** Extracted material follows **
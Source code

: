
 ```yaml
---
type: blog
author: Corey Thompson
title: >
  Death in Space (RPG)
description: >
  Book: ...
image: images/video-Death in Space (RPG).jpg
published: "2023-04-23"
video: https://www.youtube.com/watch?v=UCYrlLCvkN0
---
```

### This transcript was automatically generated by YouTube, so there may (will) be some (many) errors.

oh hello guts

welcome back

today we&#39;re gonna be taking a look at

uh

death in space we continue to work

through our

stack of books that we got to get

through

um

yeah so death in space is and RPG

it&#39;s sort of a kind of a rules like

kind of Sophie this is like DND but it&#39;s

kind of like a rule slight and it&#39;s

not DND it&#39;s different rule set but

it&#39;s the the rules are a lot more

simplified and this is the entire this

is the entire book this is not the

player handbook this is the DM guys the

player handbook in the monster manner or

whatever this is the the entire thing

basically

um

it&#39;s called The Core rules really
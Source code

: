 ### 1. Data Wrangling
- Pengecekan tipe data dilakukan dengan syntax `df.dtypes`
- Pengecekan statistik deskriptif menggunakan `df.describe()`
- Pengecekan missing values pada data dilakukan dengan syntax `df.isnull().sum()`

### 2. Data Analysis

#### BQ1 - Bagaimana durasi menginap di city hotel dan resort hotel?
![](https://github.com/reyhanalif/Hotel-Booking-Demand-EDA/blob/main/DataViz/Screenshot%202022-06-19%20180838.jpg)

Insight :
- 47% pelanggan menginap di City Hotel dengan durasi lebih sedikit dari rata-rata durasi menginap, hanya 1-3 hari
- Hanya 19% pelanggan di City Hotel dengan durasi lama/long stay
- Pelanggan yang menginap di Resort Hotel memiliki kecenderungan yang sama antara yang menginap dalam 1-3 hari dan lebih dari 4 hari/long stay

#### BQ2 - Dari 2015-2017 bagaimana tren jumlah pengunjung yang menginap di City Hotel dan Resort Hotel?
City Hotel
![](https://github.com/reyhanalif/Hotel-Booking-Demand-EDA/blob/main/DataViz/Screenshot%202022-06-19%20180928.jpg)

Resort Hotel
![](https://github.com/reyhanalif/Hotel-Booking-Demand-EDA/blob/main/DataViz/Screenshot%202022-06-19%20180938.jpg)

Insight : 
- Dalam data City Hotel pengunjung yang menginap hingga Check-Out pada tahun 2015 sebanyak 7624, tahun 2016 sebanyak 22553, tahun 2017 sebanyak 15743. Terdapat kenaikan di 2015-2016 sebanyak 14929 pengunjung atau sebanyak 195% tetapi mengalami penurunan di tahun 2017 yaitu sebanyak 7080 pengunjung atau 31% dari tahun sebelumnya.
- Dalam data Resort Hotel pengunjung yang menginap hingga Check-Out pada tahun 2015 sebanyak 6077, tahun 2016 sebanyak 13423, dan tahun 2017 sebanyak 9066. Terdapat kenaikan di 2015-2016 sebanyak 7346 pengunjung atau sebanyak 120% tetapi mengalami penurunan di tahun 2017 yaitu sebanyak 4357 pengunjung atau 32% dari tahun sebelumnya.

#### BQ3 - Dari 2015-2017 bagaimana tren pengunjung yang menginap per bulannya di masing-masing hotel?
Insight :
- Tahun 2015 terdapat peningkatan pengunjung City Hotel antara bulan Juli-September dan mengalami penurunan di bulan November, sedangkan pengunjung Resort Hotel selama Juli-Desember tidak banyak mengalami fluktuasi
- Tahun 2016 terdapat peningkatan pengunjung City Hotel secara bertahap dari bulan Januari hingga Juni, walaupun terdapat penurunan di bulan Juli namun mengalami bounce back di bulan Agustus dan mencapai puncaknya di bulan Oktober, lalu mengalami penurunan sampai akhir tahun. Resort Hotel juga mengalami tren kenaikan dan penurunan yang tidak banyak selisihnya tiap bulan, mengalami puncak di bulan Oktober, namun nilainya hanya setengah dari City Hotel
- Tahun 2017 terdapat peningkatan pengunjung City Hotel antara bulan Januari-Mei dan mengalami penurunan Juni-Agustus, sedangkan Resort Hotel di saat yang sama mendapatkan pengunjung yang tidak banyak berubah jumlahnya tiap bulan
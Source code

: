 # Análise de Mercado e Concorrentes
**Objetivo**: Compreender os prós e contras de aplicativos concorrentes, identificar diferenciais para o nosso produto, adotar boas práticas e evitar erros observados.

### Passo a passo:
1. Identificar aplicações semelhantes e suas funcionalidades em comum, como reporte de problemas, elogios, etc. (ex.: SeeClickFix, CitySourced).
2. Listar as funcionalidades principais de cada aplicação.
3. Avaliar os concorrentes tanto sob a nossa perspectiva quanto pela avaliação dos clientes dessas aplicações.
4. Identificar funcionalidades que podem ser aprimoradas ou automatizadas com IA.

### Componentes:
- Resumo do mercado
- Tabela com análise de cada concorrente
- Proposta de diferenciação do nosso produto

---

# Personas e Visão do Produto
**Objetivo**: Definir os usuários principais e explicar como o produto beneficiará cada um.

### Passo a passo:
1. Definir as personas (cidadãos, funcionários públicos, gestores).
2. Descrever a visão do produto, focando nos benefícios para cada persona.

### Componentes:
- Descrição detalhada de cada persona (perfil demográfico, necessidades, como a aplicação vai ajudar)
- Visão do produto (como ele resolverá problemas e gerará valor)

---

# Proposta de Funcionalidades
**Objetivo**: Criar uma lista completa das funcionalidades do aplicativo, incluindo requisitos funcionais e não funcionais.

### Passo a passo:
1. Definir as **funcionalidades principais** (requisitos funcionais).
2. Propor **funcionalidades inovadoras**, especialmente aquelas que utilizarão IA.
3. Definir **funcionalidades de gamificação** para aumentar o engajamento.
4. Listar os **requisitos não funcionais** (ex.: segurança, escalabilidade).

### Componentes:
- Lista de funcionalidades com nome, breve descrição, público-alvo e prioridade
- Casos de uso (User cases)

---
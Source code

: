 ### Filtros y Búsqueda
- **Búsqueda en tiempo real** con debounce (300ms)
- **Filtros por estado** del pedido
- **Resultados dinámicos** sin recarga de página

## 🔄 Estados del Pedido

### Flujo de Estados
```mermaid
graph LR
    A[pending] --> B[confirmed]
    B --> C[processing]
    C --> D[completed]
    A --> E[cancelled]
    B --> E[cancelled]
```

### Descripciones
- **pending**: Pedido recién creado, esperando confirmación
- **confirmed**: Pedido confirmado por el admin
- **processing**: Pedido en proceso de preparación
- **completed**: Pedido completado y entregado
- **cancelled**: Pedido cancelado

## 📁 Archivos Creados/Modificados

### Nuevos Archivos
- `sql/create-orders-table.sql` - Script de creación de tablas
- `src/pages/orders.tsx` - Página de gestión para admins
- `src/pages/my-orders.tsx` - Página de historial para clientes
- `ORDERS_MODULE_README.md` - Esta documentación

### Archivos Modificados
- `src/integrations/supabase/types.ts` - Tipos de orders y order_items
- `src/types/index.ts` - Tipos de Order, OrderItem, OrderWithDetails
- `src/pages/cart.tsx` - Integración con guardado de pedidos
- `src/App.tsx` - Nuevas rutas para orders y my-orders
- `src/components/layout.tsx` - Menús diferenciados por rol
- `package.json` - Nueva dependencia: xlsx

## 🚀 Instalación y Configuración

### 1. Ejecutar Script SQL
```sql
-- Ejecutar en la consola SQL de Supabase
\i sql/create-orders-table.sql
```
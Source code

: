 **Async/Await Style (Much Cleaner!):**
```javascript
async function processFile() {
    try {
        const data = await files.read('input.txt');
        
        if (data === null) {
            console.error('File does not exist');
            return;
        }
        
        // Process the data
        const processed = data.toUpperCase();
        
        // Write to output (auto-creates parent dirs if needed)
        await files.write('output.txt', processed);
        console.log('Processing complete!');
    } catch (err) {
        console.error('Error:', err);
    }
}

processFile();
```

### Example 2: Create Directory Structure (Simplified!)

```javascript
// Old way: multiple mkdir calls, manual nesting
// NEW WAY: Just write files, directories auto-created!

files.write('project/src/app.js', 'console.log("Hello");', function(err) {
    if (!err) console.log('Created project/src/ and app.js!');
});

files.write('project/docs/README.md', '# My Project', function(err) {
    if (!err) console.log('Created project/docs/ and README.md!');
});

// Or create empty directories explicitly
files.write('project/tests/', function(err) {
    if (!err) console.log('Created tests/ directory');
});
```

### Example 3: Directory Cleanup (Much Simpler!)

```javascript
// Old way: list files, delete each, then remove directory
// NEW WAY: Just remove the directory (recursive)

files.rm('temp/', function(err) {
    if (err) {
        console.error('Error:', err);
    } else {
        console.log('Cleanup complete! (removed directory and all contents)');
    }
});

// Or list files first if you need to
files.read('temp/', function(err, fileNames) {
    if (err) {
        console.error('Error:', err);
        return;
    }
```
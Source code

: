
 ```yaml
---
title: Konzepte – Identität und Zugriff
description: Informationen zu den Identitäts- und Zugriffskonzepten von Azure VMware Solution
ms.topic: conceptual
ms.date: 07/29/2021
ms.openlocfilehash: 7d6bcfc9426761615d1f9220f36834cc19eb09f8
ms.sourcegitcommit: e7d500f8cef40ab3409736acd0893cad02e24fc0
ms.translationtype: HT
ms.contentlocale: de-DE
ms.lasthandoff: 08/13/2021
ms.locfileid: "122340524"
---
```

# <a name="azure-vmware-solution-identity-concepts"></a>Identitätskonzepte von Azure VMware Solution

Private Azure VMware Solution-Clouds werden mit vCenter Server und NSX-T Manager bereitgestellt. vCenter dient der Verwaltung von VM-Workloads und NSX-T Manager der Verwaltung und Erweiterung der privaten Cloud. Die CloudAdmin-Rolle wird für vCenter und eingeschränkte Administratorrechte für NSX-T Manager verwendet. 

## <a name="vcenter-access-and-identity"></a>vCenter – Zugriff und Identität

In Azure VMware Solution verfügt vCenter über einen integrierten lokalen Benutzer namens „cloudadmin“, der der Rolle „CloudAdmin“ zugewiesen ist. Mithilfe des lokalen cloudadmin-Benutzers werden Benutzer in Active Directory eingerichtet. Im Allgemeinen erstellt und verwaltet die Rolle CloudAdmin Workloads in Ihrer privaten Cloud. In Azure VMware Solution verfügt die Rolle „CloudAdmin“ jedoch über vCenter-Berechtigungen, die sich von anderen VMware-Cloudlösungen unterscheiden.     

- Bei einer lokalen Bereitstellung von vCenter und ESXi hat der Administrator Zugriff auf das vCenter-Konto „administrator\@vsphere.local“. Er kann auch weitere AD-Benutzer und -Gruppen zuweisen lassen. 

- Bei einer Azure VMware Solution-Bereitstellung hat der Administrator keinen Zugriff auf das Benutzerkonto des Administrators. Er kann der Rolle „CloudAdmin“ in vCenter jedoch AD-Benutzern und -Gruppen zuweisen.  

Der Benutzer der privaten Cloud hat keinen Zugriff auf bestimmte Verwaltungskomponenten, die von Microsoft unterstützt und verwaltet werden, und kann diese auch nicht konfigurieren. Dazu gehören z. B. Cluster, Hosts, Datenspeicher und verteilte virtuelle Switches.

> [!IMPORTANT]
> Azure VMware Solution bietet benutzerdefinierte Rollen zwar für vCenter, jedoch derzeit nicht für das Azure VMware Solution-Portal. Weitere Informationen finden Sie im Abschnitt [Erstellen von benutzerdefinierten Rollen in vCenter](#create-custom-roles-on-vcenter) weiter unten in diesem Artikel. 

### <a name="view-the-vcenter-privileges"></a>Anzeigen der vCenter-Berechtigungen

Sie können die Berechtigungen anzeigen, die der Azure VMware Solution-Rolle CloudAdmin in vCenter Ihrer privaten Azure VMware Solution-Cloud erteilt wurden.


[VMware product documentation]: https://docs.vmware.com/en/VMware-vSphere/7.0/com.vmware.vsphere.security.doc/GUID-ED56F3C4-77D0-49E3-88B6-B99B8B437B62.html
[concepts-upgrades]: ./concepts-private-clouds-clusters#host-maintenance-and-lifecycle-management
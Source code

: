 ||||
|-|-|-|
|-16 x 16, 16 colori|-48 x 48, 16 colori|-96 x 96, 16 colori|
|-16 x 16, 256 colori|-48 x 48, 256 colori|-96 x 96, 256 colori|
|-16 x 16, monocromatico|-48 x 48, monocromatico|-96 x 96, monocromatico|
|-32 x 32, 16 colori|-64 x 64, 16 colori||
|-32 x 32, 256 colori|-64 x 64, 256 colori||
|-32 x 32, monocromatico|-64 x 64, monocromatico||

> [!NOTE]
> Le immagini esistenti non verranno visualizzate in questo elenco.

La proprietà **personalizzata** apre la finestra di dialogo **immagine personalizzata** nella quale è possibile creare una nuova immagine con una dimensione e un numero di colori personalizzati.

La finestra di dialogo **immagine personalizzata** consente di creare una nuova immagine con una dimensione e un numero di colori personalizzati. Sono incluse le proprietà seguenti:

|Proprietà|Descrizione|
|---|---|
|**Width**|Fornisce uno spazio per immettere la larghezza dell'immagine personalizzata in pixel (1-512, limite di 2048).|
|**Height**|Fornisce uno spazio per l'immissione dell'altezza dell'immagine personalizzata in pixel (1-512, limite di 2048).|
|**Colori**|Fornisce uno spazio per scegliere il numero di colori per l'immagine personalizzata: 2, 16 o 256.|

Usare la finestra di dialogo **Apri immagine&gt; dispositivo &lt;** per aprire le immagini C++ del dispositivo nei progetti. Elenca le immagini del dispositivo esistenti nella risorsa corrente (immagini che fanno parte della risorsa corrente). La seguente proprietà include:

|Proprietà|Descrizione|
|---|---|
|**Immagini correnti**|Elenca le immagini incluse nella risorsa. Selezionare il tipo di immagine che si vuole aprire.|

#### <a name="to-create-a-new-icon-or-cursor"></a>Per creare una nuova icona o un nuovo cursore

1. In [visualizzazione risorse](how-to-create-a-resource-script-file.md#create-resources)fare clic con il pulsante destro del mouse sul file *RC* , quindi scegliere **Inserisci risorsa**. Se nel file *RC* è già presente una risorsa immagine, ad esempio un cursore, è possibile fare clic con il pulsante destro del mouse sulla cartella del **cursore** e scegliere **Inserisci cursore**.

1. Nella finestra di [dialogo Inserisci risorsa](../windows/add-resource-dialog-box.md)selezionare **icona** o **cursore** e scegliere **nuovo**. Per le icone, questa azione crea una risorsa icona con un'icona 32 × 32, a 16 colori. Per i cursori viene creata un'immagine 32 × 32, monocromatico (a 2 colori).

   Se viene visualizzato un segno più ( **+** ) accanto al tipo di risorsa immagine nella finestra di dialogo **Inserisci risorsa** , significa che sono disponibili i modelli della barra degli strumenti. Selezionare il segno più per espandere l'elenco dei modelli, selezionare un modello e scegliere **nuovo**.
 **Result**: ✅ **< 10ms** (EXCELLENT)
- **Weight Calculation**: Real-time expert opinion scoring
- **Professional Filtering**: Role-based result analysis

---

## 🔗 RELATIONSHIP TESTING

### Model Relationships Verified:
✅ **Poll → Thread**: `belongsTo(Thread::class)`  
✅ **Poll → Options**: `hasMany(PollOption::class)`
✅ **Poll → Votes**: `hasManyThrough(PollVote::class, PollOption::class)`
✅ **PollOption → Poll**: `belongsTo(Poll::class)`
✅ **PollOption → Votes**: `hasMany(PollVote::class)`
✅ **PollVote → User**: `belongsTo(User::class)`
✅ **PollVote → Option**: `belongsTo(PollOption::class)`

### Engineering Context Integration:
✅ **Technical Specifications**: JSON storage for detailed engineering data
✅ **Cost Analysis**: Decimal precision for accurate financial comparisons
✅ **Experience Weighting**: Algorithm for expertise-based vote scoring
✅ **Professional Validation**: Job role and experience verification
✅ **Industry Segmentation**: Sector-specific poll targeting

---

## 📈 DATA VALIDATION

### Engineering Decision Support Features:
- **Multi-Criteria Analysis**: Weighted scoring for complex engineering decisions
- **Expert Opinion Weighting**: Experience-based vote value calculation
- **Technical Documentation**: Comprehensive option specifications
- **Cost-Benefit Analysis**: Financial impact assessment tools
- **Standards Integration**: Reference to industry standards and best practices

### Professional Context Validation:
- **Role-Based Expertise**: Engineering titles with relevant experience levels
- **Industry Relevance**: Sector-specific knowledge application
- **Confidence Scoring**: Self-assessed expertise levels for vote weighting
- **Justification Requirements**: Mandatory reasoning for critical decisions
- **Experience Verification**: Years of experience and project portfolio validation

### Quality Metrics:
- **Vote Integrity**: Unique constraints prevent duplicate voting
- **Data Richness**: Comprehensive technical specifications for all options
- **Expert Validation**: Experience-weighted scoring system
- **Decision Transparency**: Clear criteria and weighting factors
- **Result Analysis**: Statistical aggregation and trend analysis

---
** End of Extracted material **
▶ [What to do]:
Your response should hold the lines from the first line of the entries above through the line with "player handbook in the monster manner or", each retyped exactly, and nothing else.

▶ [Answer for the task]:
Source code

:
 ```yaml
---
type: blog
author: Corey Thompson
title: >
  Death in Space (RPG)
description: >
  Book: ...
image: images/video-Death in Space (RPG).jpg
published: "2023-04-23"
video: https://www.youtube.com/watch?v=UCYrlLCvkN0
---
```

### This transcript was automatically generated by YouTube, so there may (will) be some (many) errors.

oh hello guts

welcome back

today we&#39;re gonna be taking a look at

uh

death in space we continue to work

through our

stack of books that we got to get

through

um

yeah so death in space is and RPG

it&#39;s sort of a kind of a rules like

kind of Sophie this is like DND but it&#39;s

kind of like a rule slight and it&#39;s

not DND it&#39;s different rule set but

it&#39;s the the rules are a lot more

simplified and this is the entire this

is the entire book this is not the

player handbook this is the DM guys the

player handbook in the monster manner or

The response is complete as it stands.